The Big Freeze
Now is the winter of our discontent – again! Also: some fantasy metro maps, and some notes on snow.
The Winter of Discontent, the wave of strikes that hit Britain between November 1978 and February 1979, has long played a starring role in explanations for why the Labour party found itself out of office for the next 18 years. Sure, industrial unrest was nothing new, the inflationary pressures that were its ultimate cause came from far beyond Britain’s shores, and these strikes were merely the latest in a series of ructions that dated all the way back to the oil shock of 1973. The Three Day Week, surely the single biggest crisis to hit Britain in the 1970s, had actually come about under the Tories.
But, in popular memory, none of this mattered. It was Labour who were in office for the final act of this crisis; so it is Labour that will forever be tarred with responsibility. Dennis Healey going cap in hand to the IMF; in the winter of discontent, the dead were left unburied. All were written in all caps on my late father’s list of reasons why you Can’t Trust Labour With The Economy.
A snowman, built by some striking postmen, in the East End this week. Image: my own.
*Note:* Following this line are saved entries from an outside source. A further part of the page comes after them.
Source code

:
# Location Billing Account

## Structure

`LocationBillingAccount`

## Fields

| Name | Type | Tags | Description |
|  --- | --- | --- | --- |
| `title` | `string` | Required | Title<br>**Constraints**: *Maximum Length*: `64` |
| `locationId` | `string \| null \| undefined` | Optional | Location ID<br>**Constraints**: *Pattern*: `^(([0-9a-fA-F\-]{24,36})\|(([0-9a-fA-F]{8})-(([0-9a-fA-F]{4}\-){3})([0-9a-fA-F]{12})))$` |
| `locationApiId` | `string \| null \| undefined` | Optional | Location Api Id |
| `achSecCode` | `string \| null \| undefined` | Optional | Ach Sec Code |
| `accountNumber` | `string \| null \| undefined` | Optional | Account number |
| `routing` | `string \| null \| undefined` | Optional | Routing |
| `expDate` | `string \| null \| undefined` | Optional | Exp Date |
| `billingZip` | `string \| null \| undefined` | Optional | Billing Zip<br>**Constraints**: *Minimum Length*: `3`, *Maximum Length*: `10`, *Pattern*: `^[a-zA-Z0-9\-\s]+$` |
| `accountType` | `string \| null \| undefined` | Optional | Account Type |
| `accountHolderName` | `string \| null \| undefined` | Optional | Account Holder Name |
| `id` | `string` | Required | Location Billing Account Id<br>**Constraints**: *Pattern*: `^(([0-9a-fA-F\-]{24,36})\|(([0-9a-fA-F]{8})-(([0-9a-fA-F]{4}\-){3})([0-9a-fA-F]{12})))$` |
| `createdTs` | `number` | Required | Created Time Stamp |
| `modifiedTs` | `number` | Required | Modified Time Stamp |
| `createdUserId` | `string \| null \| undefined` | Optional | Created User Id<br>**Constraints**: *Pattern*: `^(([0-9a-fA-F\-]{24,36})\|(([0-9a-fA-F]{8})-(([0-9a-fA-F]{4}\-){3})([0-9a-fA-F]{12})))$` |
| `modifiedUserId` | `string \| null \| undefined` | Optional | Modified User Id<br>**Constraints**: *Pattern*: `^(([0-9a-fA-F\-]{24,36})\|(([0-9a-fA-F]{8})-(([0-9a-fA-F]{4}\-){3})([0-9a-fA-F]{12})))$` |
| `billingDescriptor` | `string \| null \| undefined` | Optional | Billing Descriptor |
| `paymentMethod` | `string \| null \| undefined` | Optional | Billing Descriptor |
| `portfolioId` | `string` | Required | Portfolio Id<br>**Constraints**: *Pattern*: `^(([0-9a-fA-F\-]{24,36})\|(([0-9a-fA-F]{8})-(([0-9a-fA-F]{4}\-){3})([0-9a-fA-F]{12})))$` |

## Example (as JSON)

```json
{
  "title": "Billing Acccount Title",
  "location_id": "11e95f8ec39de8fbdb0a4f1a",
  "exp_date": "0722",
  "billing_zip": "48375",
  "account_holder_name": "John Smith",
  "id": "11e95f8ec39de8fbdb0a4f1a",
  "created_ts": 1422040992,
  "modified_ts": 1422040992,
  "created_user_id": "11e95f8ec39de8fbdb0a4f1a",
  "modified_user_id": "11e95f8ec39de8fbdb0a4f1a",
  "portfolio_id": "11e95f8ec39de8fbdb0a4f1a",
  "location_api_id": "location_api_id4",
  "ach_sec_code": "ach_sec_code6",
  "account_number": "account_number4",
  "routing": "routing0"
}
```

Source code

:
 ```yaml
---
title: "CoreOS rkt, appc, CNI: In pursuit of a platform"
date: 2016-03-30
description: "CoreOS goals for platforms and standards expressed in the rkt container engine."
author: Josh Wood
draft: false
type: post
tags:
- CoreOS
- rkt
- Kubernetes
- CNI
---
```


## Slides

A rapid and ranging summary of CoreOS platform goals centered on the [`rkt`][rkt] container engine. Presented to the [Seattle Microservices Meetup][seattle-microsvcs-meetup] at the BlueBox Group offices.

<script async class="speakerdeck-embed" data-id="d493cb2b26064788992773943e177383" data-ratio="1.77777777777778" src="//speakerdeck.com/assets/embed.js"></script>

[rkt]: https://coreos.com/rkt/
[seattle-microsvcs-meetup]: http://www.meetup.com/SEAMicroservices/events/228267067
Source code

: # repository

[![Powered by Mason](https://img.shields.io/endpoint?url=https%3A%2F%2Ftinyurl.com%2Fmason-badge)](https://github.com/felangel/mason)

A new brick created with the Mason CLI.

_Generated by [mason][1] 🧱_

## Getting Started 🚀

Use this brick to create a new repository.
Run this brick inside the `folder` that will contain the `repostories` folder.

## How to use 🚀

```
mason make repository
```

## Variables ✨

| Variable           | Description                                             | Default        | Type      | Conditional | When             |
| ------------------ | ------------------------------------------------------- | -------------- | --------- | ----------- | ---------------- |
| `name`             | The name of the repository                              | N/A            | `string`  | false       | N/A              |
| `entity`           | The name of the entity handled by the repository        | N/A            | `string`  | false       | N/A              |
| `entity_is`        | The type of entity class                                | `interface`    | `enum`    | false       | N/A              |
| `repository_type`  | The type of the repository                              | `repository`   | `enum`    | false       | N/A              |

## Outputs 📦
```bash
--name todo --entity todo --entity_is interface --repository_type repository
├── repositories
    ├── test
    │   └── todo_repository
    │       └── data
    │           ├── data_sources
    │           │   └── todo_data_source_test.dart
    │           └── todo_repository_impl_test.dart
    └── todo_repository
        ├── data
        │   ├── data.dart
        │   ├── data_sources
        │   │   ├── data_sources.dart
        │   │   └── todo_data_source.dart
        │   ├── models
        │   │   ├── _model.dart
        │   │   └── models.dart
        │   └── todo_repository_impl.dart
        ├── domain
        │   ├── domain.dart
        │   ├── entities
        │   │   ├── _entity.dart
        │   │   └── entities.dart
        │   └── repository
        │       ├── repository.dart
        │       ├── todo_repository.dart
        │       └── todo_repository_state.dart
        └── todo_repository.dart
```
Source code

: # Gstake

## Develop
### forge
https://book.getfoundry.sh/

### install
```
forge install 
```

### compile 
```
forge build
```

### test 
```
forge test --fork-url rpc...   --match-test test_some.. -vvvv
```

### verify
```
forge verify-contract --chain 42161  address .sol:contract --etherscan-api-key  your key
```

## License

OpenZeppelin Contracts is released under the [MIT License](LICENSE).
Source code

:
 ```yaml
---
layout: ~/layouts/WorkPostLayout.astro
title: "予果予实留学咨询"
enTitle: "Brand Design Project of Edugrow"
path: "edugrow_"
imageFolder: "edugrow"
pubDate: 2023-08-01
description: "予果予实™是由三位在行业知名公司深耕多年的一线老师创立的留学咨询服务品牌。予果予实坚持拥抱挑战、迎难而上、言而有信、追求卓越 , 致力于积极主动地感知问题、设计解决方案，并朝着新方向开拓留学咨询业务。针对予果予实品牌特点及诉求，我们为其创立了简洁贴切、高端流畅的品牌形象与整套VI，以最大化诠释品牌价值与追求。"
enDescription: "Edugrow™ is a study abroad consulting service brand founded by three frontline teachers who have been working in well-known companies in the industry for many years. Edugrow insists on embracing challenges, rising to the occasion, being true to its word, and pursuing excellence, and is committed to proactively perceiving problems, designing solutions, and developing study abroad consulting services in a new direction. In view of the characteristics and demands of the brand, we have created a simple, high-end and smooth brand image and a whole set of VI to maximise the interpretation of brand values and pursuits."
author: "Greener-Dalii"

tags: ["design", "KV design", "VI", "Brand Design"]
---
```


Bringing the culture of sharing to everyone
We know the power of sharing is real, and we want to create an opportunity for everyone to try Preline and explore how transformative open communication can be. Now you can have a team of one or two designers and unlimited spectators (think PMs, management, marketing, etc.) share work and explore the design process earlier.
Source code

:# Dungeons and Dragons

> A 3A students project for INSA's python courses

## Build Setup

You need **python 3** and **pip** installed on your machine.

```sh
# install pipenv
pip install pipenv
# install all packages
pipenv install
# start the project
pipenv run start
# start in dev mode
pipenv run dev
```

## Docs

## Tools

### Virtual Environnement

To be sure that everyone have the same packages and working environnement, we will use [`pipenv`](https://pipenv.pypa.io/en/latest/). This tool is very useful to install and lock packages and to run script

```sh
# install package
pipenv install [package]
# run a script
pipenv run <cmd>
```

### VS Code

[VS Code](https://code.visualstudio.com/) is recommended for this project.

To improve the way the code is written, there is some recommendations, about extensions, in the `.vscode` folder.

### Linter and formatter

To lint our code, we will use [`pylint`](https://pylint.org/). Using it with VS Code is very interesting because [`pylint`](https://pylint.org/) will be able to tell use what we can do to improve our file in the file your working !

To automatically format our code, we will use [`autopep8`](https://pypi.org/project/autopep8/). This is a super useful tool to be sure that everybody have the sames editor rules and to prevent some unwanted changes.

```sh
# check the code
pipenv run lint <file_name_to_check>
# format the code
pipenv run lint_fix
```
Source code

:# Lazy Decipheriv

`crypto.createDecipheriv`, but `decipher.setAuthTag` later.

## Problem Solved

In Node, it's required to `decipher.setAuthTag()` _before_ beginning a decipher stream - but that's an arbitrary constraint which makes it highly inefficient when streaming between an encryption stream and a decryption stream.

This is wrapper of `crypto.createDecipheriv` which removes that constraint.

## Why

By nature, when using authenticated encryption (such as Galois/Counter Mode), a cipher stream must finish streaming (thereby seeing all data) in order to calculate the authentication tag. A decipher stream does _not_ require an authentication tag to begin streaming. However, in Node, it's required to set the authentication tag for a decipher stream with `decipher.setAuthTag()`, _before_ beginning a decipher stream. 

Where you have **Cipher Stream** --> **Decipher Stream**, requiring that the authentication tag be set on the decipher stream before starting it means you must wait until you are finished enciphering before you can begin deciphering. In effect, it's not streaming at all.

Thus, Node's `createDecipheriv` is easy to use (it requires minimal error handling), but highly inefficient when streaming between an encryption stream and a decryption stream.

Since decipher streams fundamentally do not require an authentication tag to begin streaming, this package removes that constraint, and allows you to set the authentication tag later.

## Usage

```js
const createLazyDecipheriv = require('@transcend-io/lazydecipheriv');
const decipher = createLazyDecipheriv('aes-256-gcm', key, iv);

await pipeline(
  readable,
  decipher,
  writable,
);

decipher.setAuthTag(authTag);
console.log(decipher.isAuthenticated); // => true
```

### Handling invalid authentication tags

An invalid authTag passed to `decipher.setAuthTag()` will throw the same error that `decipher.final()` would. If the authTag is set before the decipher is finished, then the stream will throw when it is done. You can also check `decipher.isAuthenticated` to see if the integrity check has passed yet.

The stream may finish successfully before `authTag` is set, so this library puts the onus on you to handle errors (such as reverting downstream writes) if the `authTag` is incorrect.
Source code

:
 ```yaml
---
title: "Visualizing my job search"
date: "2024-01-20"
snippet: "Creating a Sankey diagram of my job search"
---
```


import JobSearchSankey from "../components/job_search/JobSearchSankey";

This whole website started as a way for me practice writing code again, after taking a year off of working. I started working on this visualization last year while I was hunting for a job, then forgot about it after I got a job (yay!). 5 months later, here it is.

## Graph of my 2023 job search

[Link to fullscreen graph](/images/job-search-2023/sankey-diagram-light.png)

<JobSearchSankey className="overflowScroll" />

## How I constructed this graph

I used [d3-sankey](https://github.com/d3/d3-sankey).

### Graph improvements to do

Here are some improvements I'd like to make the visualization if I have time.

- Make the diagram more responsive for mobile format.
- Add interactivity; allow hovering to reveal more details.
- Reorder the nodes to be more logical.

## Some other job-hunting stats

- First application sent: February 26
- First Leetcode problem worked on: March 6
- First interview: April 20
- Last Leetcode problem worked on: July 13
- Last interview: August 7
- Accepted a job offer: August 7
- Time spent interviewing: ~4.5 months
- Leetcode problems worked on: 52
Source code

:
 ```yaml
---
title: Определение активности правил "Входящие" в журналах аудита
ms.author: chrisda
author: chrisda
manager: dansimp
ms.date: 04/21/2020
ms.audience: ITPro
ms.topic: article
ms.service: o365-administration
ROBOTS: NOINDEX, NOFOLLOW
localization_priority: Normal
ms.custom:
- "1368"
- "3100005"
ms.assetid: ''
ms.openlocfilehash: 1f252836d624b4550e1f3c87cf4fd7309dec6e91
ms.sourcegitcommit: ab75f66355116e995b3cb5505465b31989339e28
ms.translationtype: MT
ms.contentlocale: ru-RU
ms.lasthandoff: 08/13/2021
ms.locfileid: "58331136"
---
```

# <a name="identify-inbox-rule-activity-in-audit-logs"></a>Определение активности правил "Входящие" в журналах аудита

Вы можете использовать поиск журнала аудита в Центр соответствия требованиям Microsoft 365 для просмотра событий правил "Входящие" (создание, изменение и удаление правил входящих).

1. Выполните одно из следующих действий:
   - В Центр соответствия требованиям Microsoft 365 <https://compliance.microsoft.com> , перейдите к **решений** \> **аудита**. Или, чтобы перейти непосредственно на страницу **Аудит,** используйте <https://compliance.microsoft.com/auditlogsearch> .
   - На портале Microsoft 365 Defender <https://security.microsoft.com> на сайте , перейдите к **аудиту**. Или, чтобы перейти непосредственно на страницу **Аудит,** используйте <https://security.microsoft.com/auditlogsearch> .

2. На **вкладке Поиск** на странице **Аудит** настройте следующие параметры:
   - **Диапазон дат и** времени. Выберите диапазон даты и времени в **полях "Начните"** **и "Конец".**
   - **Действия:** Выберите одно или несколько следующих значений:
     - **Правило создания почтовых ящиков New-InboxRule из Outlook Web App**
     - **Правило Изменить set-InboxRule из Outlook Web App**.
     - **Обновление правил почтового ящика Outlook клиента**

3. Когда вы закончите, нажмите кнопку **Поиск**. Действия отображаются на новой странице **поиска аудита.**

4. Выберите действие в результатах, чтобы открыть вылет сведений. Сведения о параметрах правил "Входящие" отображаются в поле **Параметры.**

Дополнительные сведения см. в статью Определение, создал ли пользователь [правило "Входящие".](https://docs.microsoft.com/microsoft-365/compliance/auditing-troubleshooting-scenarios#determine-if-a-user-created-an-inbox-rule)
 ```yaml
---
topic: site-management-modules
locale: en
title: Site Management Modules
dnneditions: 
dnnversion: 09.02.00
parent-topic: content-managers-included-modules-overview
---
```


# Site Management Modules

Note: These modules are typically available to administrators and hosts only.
This shared mythology, I suspect, is one reason why the current Tory government seems blissfully unbothered by the new winter of discontent already shaking the nation. Again, we’ve lost six years to rolling crises and political chaos. Again, industrial unrest is soaring: October saw more days lost to strikes than any other month in a decade. On some measures things aren’t as bad now as they were then – absolute poverty, for all our problems, is lower than it once was – but on plenty of others it’s worse. Housing is more expensive. Nurses have never decided to strike on this scale before. In the ‘70s, at least partly because of that stronger more militant union movement, wages actually bothered to rise.
The government’s gamble is clearly that the electorate, like my dad, will automatically associate strikes with the Labour party. There’s just one slight problem with that: most people quite literally don’t remember the winter of 1978-9. You’d need to be above 60 to have voted in the resulting election; perhaps 50 to remember that winter at all. Those who are younger are extremely unlikely to look at the chaos currently unfolding in the country and start swearing that Jim bloody Callaghan’s at it again. They are likely, instead, to look to the government that’s in office right now, that has presided over the last 12 years of decline, and that seems to be actively encouraging strikes, refusing to even countenance negotiations, because of their baffling belief that this will somehow rebound on Keir Starmer.
That winter of 1978-9, after all, wasn’t the only winter of chaos to have brought down a government. That of 1973-4, which saw the Three Day Week imposed to save energy, was followed by an election in which Ted Heath asked “who governs Britain”. The resulting cry of “not bloody you, mate” was enough to finish his administration and his reputation alike.
This winter, too, could have an impact on British political mythology that goes on to last for decades. But it won’t necessarily be the one the government thinks.